──────── RECORDED INFORMATION

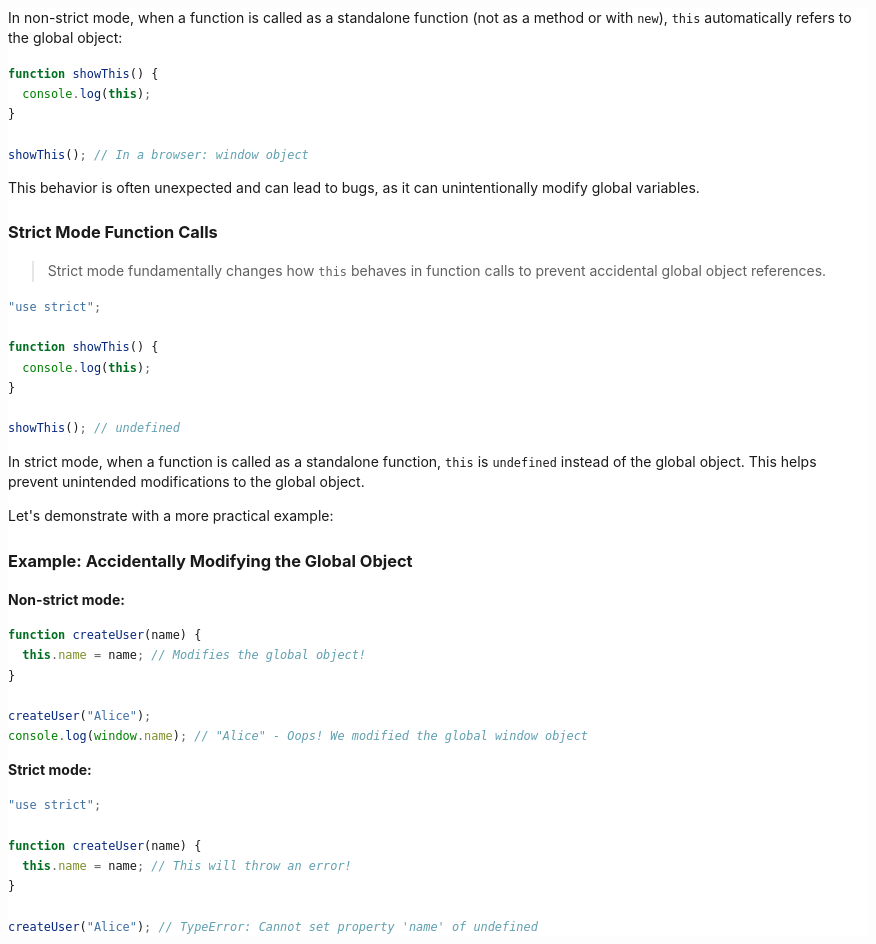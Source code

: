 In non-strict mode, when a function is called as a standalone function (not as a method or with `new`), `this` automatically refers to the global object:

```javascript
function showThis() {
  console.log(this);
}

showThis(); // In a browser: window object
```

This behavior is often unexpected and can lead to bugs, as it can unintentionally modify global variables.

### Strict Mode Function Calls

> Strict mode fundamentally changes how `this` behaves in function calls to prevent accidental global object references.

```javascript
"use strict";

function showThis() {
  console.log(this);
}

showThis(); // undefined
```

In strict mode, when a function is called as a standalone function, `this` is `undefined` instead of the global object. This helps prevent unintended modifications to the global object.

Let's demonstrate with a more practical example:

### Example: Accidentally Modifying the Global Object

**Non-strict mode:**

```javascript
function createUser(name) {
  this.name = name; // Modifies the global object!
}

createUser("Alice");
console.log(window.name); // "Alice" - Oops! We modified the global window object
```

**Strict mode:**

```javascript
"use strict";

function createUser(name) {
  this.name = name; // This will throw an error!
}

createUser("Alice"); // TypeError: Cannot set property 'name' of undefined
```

────────────────
──────── RECORDED INFORMATION

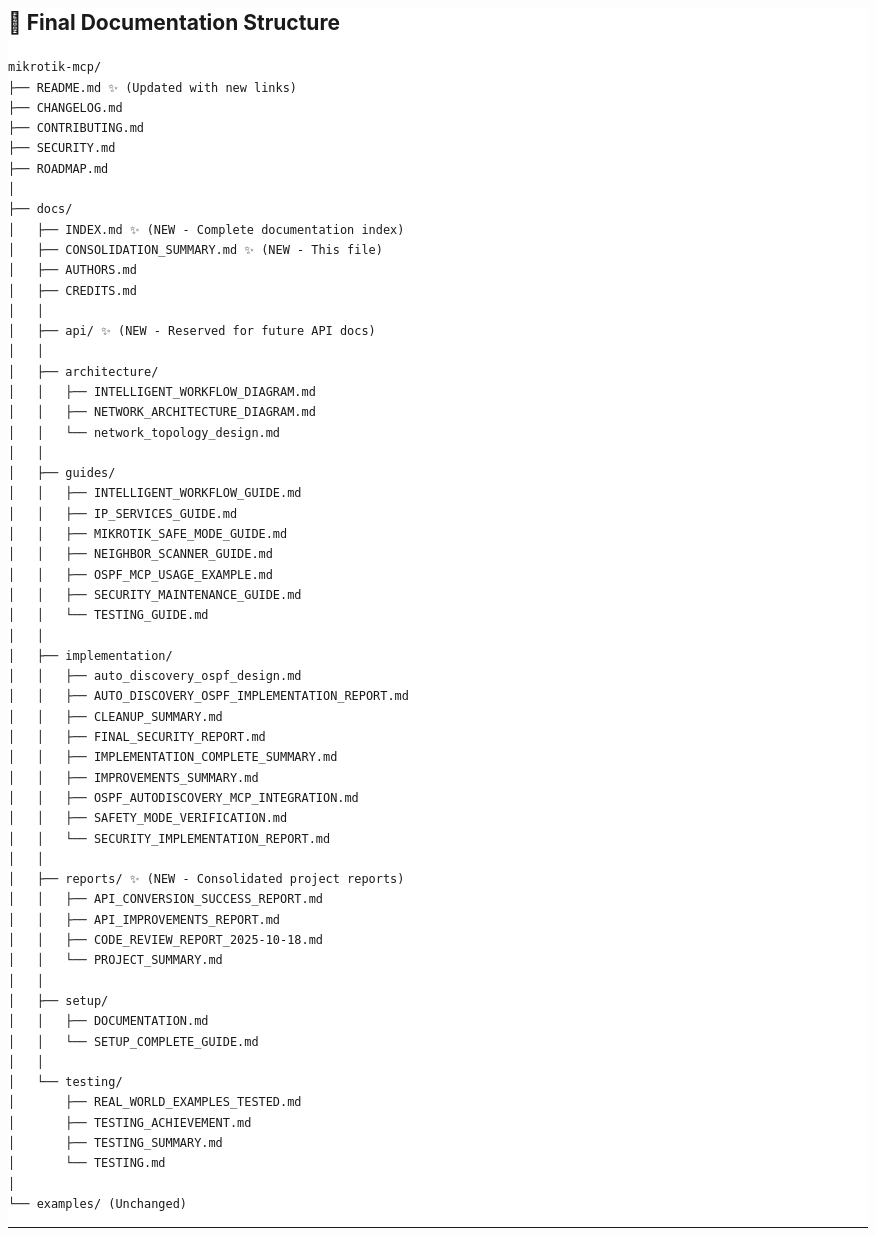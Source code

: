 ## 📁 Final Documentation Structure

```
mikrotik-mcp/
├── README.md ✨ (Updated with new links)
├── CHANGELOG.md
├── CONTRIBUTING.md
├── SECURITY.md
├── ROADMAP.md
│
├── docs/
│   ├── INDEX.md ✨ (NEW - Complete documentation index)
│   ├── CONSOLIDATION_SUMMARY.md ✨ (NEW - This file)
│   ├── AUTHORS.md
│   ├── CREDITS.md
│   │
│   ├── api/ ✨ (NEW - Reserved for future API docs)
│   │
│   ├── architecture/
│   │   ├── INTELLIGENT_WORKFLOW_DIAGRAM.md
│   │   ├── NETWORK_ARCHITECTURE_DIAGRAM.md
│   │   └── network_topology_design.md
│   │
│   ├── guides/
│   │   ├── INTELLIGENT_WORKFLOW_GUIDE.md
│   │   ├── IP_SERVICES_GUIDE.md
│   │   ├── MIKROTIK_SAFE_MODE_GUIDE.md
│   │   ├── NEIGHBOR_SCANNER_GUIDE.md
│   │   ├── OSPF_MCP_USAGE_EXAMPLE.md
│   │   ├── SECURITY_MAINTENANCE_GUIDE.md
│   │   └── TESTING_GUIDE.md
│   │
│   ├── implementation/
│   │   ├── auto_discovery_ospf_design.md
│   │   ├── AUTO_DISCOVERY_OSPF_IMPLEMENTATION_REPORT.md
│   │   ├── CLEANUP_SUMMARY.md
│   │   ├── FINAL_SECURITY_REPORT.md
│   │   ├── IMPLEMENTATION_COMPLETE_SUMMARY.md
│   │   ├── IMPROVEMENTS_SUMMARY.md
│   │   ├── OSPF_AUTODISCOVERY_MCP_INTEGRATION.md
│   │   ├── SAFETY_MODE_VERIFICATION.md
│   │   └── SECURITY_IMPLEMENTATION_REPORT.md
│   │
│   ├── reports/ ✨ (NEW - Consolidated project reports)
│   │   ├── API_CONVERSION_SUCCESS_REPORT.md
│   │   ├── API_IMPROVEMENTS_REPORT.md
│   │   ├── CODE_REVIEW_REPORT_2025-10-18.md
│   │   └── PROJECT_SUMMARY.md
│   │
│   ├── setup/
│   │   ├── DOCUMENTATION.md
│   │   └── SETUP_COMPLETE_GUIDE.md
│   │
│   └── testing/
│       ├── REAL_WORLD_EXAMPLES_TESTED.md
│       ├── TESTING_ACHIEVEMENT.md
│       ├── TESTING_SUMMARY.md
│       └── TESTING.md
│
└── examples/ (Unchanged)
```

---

────────────────

Copy whichever lines above contain the string "when".

: In non-strict mode, when a function is called as a standalone function (not as a method or with `new`), `this` automatically refers to the global object:
In strict mode, when a function is called as a standalone function, `this` is `undefined` instead of the global object. This helps prevent unintended modifications to the global object.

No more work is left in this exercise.